In what is likely to be a hearing with far reaching implications, next week the Employment Appeal Tribunal will consider Maya Forstater’s Equality Act claim. The hearing will turn on the question of whether or not views which can be broadly described as “gender critical” amount legally to a “belief” under the Equality Act. Such beliefs in law are afforded protected characteristic status under the Act, such that discrimination and harassment based upon them is unlawful. Ms. Forstater claims her former employer failed to continue with her services as a policy consultant because she holds the view that biological sex is binary and immutable.
Ms. Forstater lost her case in the Employment Tribunal on this issue in December 2019 when a Judge held that her views were not “worthy of respect in a democratic society”. That criterion is one of the five legal tests, (all of which must be met), before a belief is regarded as such in law. Many legal and academic commentators at the time regarded the judgment as surprising and bold not least because it could easily be read as dictating the “correct” view in a fraught area of public debate. To say the first instance judgment caused much public interest and debate would be something of an understatement. It was this case which inspired JK Rowling’s now famous “Dress however you please…#IStandWithMaya” tweet and the ensuing social media storm around the issue.

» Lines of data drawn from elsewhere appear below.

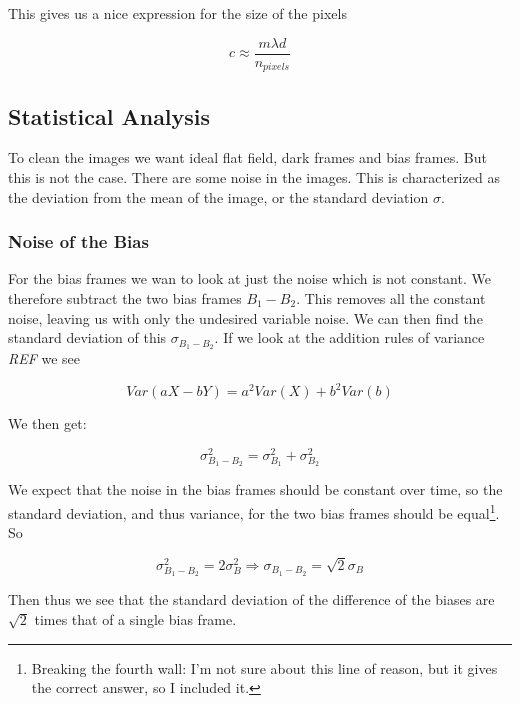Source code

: \documentclass{emulateapj}
\begin{document}
This gives us a nice expression for the size of the pixels

\begin{equation}
c \approx \frac{m\lambda d}{n_{pixels}}
\label{eq:pixelSize}
\end{equation}



\subsection{Statistical Analysis}
To clean the images we want ideal flat field, dark frames and bias frames. But this is not the case. There are some noise in the images. This is characterized as the deviation from the mean of the image, or the standard deviation $\sigma$.

\subsubsection{Noise of the Bias}
\label{sec:noiseBias}
For the bias frames we wan to look at just the noise which is not constant. We therefore subtract the two bias frames $B_1 - B_2$. This removes all the constant noise, leaving us with only the undesired variable noise. We can then find the standard deviation of this $\sigma_{B_1 - B_2}$. If we look at the addition rules of variance \emph{REF} we see

\begin{equation}
Var(aX - bY) = a^2Var(X) + b^2Var(b)
\end{equation}

We then get:

\begin{equation}
\sigma_{B_1 - B_2}^2 = \sigma_{B_1}^2 + \sigma_{B_2}^2
\end{equation}

We expect that the noise in the bias frames should be constant over time, so the standard deviation, and thus variance, for the two bias frames should be equal\footnote{Breaking the fourth wall: I'm not sure about this line of reason, but it gives the correct answer, so I included it.}. So

\begin{equation}
\sigma_{B_1 - B_2}^2 = 2\sigma_{B}^2 \Rightarrow \sigma_{B_1 - B_2} = \sqrt{2}\sigma_B
\label{eq:stdB1B2}
\end{equation}

Then thus we see that the standard deviation of the difference of the biases are $\sqrt{2}$ times that of a single bias frame.
\end{document}
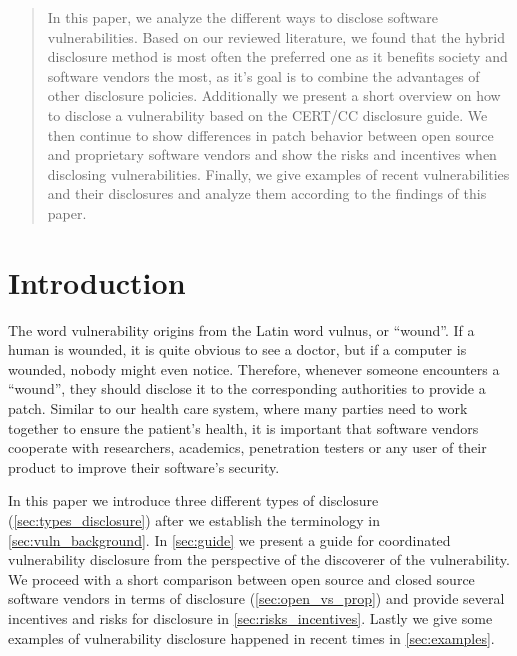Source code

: \begin{abstract}
In this paper, we analyze the different ways to disclose software vulnerabilities. Based on our reviewed literature, we found that the hybrid disclosure method is most often the preferred one as it benefits society and software vendors the most, as it's goal is to combine the advantages of other disclosure policies. Additionally we present a short overview on how to disclose a vulnerability based on the CERT/CC disclosure guide. We then continue to show differences in patch behavior between open source and proprietary software vendors and show the risks and incentives when disclosing vulnerabilities. Finally, we give examples of recent vulnerabilities and their disclosures and analyze them according to the findings of this paper.
\end{abstract}

\section{Introduction}

The word vulnerability origins from the Latin word vulnus, or ``wound''. If a human is wounded, it is quite obvious to see a doctor, but if a computer is wounded, nobody might even notice. Therefore, whenever someone encounters a ``wound'', they should disclose it to the corresponding authorities to provide a patch. Similar to our health care system, where many parties need to work together to ensure the patient's health, it is important that software vendors cooperate with researchers, academics, penetration testers or any user of their product to improve their software's security.


In this paper we introduce three different types of disclosure (\autoref{sec:types_disclosure}) after we establish the terminology in \autoref{sec:vuln_background}. In \autoref{sec:guide} we present a guide for coordinated vulnerability disclosure from the perspective of the discoverer of the vulnerability. We proceed with a short comparison between open source and closed source software vendors in terms of disclosure (\autoref{sec:open_vs_prop}) and provide several incentives and risks for disclosure in \autoref{sec:risks_incentives}. Lastly we give some examples of vulnerability disclosure happened in recent times in \autoref{sec:examples}.


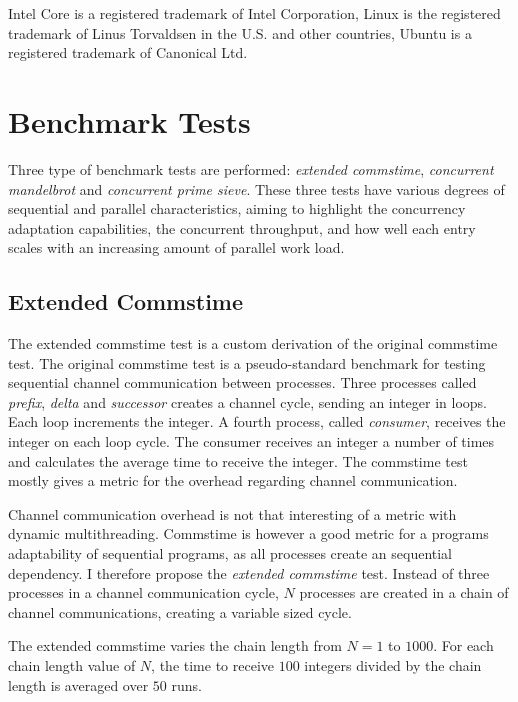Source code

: Intel Core is a registered trademark of Intel Corporation, Linux is the registered trademark of Linus Torvaldsen in the U.S. and other countries, Ubuntu is a registered trademark of Canonical Ltd.


\section{Benchmark Tests}
\label{sec:benchmark_tests}


Three type of benchmark tests are performed: \textit{extended commstime}, \textit{concurrent mandelbrot} and \textit{concurrent prime sieve}. These three tests have various degrees of sequential and parallel characteristics, aiming to highlight the concurrency adaptation capabilities, the concurrent throughput, and how well each entry scales with an increasing amount of parallel work load.


\subsection{Extended Commstime}


The extended commstime test is a custom derivation of the original commstime test. The original commstime test \citep{roger2001commstime} is a pseudo\hyp{}standard benchmark for testing sequential channel communication between processes. Three processes called \textit{prefix}, \textit{delta} and \textit{successor} creates a channel cycle, sending an integer in loops. Each loop increments the integer. A fourth process, called \textit{consumer}, receives the integer on each loop cycle. The consumer receives an integer a number of times and calculates the average time to receive the integer. The commstime test mostly gives a metric for the overhead regarding channel communication.

Channel communication overhead is not that interesting of a metric with dynamic multithreading. Commstime is however a good metric for a programs adaptability of sequential programs, as all processes create an sequential dependency. I therefore propose the \textit{extended commstime} test. Instead of three processes in a channel communication cycle, $N$ processes are created in a chain of channel communications, creating a variable sized cycle.

The extended commstime varies the chain length from $N=1$ to $1000$. For each chain length value of $N$, the time to receive $100$ integers divided by the chain length is averaged over $50$ runs. 

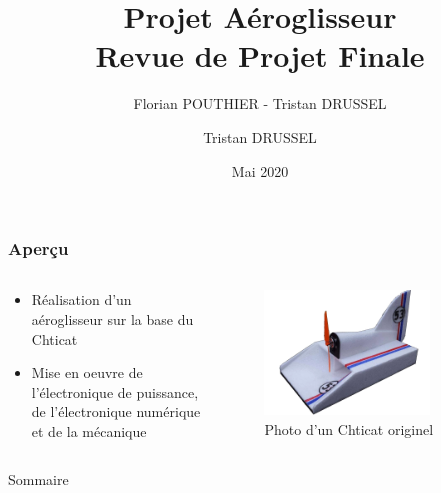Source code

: \documentclass{beamer}
\title[Revue de projet Final]{Projet Aéroglisseur \\Revue de Projet Finale}
\author[]{Florian POUTHIER - Tristan DRUSSEL}
\date{Mai 2020}
\institute{4ème année Génie Électrique \\ INSA Strasbourg}
\begin{document}
\author[]{Tristan DRUSSEL}
	\begin{frame}
		\titlepage
	\end{frame}
	\begin{frame}
		\frametitle{Aperçu}
		\begin{columns}[T]
	  		\begin{column}{0.5\textwidth}
	  		\begin{itemize}
	  			\item Réalisation d'un aéroglisseur sur la base du Chticat
				\item Mise en oeuvre de l'électronique de puissance, de l'électronique numérique et de la mécanique
	  		\end{itemize}
	    	
	  		\end{column}
	  		\begin{column}{0.5\textwidth}
	  			\begin{figure}
	    			\includegraphics[width=0.8\textwidth]{"../Illus/Chticat.png"}
	    			\caption{Photo d'un Chticat originel}
	    		 \end{figure}
	  		\end{column}
		\end{columns}
	\end{frame}
	\begin{frame}{Sommaire}
		\setcounter{tocdepth}{1}
		\tableofcontents
	\end{frame}
\end{document}
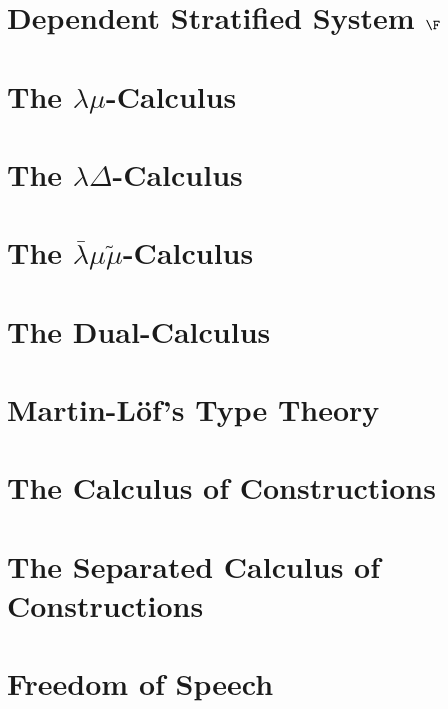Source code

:\documentclass[phd,appendix,dedicationpage,ackpage,epigraphpage,figures]{uithesis}
\newcommand{\LBMMT}[0]{\bar{\lambda}\mu\tilde\mu}
\begin{document}

\newpage
\section*{Dependent Stratified System $\F$}
\label{sec:dep_stratified_system_f}
\DepSSFall{}

\section*{The $\lambda\mu$-Calculus}
\label{sec:lamu_all}
\Lamuall{}

\newpage
\section*{The $\lambda\Delta$-Calculus}
\label{sec:lamd_all}
\Lamdall{}

\newpage
\section*{The $\LBMMT$-Calculus}
\label{sec:lbmmt_all}
\LBMMTall{}

\newpage
\section*{The Dual-Calculus}
\label{sec:dc_all}
\DCall{}

\newpage
\section*{Martin-L\"of's Type Theory}
\label{sec:tt_all}
\TTall{}

\newpage
\section*{The Calculus of Constructions}
\label{sec:coc_all}
\CoCall{}

\newpage
\section*{The Separated Calculus of Constructions}
\label{sec:coc_sep_all}
\CoCSall{}

\newpage
\section*{Freedom of Speech}
\label{sec:freedom_of_speech_all}
\FSall{}
\end{document}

Since the first judgment, the legal landscape has moved on considerably in two ways. First, the proposed self-identification reforms to the Gender Recognition Act which Forstater originally tweeted about have now been abandoned. Second, and perhaps of more significance, is the decision of High Court February 2020 in the case of Miller v College of Policing in which a businessman successfully brought an action against the police for visiting him following gender critical tweets. In Miller, the High Court cited with approval Lord Justice Sedley’s famous words in another case: “Free speech includes not only the inoffensive but the irritating, the contentious, the eccentric, the heretical, the unwelcome and the provocative … Freedom only to speak inoffensively is not worth having … “
Ms. Forstater’s appeal goes to the heart of a contentious and difficult area, the degree to which a person can hold a certain point of view in the era of so called “cancel culture”. The tweets under consideration are relatively tame by the standards of these cases and amount in the main to thoughtful and considered points regarding all-female spaces. The judgment of the Employment Appeal Tribunal will therefore touch on a vital area of public interest, the degree to which a person can think and express themselves.
Dennis Kavanagh is a legal commentator and barrister (non-practising).